With the rapid development of space exploration and new energy vehicles, it is urgent to build ultra-wide temperature multilayer ceramic capacitors (UWT MLCCs) to match electronic circuits that can withstand harsh environmental conditions. Relaxor ferroelectrics with diffuse phase transition feature are potential dielectrics for the construction of UWT MLCCs. However, how to ensure high dielectric constant together with low dielectric loss in the wide temperature region is still a big challenge. Here, the above difficulties are addressed by tailoring the combination types of polar nanoregions (PNRs) in the (1-x) (0.8Na0.5Bi0.5TiO3-0.2K0.5Bi0.5TiO3)-xNaTaO3 (NBT-KBT-xNT) system.
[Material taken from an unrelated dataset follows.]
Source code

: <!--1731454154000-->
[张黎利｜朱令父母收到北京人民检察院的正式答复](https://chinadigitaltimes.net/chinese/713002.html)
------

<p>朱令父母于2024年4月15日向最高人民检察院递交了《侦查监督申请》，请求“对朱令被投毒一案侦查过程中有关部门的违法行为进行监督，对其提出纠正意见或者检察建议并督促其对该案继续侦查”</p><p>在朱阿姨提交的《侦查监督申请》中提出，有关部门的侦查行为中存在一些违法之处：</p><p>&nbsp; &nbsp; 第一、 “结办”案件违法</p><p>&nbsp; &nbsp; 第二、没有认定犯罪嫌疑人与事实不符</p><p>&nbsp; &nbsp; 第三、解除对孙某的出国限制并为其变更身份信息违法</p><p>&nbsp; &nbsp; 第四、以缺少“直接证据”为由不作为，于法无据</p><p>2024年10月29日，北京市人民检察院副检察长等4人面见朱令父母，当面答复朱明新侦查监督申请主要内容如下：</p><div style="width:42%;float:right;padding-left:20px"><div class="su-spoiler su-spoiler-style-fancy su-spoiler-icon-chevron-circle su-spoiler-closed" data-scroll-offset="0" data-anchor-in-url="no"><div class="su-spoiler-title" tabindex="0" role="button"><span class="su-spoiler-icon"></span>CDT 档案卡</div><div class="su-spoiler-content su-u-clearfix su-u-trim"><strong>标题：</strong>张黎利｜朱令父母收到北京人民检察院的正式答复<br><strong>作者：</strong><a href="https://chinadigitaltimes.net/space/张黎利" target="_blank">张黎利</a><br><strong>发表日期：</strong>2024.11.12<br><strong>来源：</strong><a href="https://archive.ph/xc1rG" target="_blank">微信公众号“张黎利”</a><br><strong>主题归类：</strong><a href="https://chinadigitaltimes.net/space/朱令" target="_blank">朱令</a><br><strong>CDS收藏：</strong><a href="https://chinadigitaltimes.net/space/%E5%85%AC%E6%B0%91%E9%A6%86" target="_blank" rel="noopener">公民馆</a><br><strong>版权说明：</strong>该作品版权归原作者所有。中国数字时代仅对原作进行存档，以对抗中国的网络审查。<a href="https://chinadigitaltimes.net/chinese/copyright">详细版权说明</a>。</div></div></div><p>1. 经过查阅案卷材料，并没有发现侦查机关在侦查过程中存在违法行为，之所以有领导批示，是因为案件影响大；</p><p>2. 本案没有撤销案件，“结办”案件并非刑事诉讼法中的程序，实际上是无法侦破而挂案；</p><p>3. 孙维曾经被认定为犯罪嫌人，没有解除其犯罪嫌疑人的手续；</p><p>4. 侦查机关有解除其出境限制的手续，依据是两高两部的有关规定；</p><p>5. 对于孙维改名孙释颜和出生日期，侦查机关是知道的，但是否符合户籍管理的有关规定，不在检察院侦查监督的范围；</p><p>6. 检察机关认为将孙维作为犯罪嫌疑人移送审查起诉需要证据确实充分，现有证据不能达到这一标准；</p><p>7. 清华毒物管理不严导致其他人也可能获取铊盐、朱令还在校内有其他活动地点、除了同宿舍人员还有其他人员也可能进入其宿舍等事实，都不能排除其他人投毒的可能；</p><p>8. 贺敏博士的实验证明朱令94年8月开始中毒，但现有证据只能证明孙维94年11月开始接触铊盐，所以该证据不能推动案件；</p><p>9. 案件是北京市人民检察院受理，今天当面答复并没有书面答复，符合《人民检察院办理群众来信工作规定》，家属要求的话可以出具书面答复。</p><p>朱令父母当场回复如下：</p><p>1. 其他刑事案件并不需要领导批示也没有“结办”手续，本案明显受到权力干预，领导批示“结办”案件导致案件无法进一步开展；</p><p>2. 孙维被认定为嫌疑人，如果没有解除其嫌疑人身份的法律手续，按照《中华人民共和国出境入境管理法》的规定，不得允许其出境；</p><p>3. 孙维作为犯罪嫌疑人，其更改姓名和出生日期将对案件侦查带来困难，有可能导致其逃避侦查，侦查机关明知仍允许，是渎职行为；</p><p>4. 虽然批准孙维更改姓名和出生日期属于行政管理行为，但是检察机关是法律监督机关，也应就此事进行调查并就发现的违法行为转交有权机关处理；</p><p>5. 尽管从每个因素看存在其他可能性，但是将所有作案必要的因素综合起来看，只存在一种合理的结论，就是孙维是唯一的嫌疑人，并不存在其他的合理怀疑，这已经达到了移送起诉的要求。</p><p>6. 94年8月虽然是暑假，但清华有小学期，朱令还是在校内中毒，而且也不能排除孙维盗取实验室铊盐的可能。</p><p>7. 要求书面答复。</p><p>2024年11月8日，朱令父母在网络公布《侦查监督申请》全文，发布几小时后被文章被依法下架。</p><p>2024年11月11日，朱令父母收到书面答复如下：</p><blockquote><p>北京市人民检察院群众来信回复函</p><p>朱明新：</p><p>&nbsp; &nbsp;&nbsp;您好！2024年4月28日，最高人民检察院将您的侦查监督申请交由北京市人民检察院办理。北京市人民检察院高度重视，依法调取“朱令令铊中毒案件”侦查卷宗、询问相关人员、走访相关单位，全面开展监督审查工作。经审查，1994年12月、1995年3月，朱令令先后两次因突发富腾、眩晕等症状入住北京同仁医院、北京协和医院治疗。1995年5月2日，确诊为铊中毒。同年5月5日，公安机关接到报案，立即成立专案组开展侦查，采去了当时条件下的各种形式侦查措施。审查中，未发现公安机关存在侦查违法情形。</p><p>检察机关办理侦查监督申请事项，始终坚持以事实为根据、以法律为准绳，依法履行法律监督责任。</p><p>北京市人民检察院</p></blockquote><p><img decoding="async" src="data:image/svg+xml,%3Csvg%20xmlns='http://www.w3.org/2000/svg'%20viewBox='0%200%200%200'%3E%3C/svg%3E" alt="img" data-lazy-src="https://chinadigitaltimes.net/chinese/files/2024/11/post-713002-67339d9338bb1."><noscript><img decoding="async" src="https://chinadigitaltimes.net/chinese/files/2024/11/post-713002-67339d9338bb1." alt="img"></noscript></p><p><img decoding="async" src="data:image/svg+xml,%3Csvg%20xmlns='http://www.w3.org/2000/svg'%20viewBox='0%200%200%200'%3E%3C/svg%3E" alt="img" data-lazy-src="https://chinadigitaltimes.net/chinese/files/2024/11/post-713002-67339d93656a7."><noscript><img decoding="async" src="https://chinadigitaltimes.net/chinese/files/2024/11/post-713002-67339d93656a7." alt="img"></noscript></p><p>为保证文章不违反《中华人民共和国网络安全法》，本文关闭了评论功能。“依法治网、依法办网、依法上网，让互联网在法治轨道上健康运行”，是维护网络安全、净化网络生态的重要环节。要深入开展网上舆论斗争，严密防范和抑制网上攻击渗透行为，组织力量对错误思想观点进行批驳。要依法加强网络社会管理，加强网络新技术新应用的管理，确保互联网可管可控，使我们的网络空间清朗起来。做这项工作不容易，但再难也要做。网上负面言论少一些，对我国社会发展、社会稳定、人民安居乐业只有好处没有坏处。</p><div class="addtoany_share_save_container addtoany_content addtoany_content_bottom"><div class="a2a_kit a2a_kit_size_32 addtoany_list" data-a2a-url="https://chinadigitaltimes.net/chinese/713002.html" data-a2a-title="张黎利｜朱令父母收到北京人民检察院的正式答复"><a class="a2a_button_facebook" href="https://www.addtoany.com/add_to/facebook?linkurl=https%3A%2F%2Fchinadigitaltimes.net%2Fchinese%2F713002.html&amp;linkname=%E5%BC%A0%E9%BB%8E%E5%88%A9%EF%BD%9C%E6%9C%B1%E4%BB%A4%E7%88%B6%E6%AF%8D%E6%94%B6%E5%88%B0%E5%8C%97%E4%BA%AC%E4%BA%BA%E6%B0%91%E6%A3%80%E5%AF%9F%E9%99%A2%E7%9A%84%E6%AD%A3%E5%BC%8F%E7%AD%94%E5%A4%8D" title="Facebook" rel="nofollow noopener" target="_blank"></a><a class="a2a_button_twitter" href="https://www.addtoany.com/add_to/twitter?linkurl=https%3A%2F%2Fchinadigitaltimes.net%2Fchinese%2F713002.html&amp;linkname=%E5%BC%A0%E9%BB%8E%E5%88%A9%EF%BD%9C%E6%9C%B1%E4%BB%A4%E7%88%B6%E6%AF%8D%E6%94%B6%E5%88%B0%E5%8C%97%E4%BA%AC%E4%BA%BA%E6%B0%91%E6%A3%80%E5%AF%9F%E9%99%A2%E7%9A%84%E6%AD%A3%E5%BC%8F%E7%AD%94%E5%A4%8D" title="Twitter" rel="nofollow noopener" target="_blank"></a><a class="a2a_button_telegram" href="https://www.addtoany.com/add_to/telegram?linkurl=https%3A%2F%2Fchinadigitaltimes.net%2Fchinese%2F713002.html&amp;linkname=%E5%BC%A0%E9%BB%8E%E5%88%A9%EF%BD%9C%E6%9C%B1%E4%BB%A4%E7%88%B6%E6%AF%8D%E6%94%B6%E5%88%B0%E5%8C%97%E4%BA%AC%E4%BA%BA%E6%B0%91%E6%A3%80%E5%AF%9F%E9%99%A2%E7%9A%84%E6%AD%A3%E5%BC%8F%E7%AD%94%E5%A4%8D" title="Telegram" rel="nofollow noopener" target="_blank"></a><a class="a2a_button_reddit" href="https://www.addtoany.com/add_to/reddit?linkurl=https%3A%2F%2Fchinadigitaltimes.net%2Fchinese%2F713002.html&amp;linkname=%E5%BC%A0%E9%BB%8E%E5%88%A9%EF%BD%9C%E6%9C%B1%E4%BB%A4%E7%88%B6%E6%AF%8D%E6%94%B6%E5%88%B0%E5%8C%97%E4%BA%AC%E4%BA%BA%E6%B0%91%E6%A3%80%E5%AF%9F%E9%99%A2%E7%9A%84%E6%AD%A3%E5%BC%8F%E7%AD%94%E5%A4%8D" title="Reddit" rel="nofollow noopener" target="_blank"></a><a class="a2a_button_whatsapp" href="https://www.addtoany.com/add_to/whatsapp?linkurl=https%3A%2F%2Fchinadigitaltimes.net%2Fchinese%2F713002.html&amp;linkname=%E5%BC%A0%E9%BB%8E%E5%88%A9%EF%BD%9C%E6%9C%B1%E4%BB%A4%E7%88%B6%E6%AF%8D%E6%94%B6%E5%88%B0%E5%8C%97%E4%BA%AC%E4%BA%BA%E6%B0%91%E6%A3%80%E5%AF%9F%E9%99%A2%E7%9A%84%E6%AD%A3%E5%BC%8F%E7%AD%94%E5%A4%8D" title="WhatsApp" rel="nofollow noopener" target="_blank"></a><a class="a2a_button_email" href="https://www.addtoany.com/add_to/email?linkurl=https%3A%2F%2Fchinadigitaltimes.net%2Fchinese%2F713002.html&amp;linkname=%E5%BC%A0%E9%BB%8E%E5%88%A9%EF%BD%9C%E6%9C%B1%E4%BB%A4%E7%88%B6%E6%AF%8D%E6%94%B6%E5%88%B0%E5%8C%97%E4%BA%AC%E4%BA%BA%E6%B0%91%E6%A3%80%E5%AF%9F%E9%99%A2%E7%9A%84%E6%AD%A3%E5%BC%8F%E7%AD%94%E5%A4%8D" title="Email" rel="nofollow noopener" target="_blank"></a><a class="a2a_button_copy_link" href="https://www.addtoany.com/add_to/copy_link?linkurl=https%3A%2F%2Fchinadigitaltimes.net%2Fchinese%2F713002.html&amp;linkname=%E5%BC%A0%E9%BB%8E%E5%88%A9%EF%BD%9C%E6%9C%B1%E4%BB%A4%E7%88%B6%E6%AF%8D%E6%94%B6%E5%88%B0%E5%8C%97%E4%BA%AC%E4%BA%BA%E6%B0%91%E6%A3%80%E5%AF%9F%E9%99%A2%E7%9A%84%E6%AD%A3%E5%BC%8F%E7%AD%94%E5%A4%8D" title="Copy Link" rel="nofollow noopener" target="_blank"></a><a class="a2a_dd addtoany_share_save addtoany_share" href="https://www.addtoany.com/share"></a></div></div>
Compared with PNRs types of P4bm + R3c and P4bm + Pbnm, the combination type of P4bm + Pbnm + R3c PNRs in NBT-KBT-0.31NT is the most beneficial to obtain comprehensive excellent dielectric performance because it can balance the relationship between high dielectric constant and temperature stability over a wide temperature region. Further, by optimizing the laminating pressure and co-firing temperature to realize a tight interfacial structure between the dielectric layer and the Pt inner electrode, a record-high dielectric constant (εr = (907% ± 15%)) together with low dielectric loss (tanδ ≤ 0.025) is achieved over an ultra-wide range from −61 °C to 306 °C for NBT-KBT-0.31NT MLCC, demonstrating that tailoring the combination types of PNRs is a powerful strategy in designing UWT MLCC dielectrics.